• _BRIEF_
Identify each line below that contains the word "ozimud", and copy it out.

(Saved data entries)

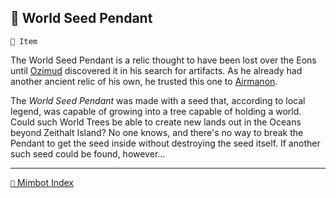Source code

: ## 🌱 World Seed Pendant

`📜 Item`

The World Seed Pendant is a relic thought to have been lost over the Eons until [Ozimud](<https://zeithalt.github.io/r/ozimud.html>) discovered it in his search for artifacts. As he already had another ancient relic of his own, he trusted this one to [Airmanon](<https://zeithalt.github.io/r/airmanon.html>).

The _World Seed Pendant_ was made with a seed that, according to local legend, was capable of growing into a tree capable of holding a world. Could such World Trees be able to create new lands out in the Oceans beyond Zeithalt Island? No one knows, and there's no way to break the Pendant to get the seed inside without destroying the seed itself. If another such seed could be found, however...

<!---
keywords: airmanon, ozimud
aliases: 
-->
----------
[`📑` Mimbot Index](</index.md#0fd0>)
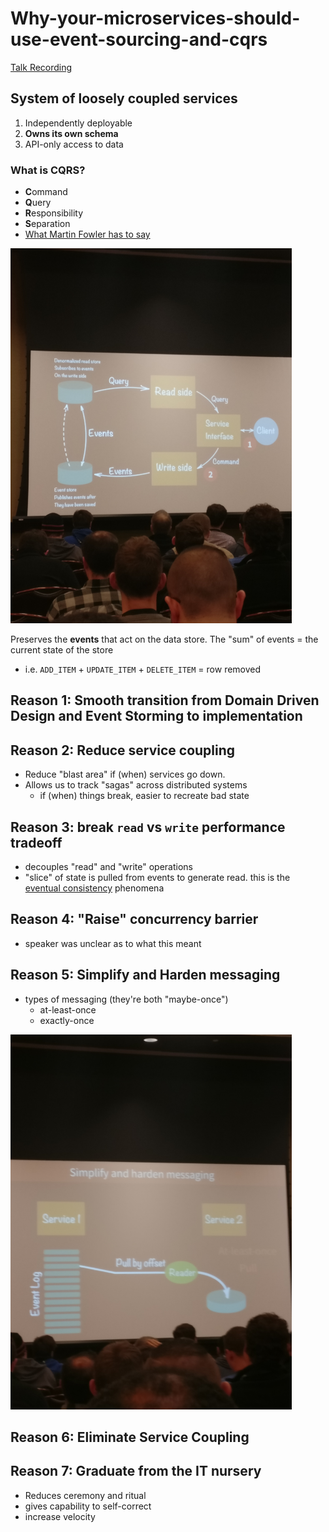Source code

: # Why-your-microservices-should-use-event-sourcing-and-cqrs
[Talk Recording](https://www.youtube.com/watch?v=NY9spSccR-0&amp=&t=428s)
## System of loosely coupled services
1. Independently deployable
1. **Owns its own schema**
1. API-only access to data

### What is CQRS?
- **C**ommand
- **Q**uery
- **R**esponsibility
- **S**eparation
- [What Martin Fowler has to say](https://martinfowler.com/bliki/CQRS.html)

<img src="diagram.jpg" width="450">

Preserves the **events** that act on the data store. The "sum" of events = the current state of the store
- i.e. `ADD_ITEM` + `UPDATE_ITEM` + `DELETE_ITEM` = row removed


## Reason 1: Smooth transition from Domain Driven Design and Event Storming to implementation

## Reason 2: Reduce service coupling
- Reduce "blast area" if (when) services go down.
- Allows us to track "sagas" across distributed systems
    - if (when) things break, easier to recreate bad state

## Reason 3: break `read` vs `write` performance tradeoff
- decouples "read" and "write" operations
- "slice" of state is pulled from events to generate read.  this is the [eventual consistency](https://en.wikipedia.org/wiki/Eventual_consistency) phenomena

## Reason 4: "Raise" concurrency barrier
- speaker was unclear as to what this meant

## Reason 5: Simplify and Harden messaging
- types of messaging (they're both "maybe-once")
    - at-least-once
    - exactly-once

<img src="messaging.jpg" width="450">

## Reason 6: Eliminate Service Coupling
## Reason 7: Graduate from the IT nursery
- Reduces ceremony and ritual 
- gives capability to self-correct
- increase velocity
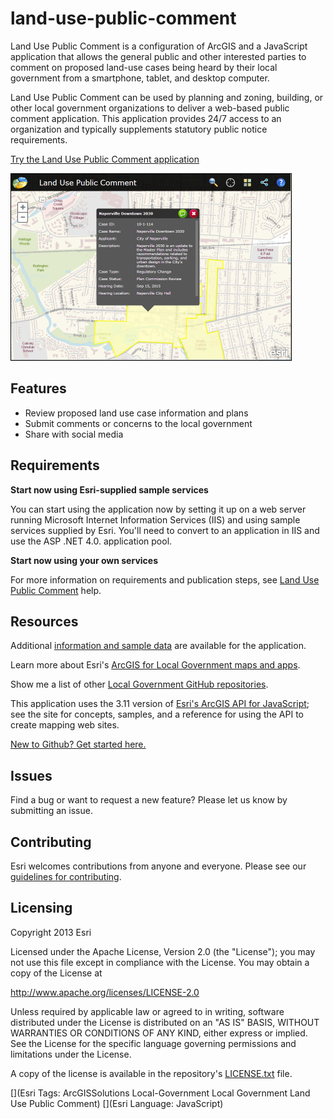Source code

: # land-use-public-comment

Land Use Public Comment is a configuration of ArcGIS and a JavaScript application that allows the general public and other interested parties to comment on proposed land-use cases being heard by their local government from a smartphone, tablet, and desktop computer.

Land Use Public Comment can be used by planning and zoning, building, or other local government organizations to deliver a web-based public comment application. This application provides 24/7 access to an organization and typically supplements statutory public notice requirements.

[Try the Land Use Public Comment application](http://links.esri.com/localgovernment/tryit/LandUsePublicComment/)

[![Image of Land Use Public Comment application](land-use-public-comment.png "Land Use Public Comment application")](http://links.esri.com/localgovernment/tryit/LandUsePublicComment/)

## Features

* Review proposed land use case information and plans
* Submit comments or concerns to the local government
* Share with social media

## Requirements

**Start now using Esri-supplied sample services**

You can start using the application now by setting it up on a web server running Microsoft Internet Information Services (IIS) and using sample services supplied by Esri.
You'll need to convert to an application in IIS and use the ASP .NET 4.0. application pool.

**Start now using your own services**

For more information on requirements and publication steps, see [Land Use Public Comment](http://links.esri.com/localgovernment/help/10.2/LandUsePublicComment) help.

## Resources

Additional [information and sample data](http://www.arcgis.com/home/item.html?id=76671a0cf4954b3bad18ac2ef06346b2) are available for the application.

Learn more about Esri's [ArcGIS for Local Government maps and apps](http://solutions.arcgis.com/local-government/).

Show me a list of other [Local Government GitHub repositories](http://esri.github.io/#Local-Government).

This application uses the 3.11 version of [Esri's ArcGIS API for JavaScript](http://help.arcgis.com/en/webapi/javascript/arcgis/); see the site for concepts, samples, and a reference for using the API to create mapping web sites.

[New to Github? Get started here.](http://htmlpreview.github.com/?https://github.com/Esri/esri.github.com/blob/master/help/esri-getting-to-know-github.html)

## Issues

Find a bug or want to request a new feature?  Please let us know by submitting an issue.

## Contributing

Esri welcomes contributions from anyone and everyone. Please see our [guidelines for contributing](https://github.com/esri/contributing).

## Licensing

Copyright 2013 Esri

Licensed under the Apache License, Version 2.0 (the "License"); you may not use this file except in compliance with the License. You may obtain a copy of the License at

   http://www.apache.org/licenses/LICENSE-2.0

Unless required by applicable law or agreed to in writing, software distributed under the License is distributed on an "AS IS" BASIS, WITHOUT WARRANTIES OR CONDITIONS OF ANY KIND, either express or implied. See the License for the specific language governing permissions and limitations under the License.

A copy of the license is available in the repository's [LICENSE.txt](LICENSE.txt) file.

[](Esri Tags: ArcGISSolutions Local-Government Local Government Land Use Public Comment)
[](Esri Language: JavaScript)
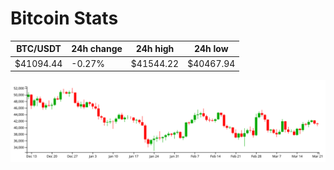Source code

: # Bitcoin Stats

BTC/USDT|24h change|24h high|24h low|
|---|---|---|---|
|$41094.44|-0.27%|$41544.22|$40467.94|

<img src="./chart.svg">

• _OUTPUT FOR THIS EXERCISE_
The World Seed Pendant is a relic thought to have been lost over the Eons until [Ozimud](<https://zeithalt.github.io/r/ozimud.html>) discovered it in his search for artifacts. As he already had another ancient relic of his own, he trusted this one to [Airmanon](<https://zeithalt.github.io/r/airmanon.html>).
keywords: airmanon, ozimud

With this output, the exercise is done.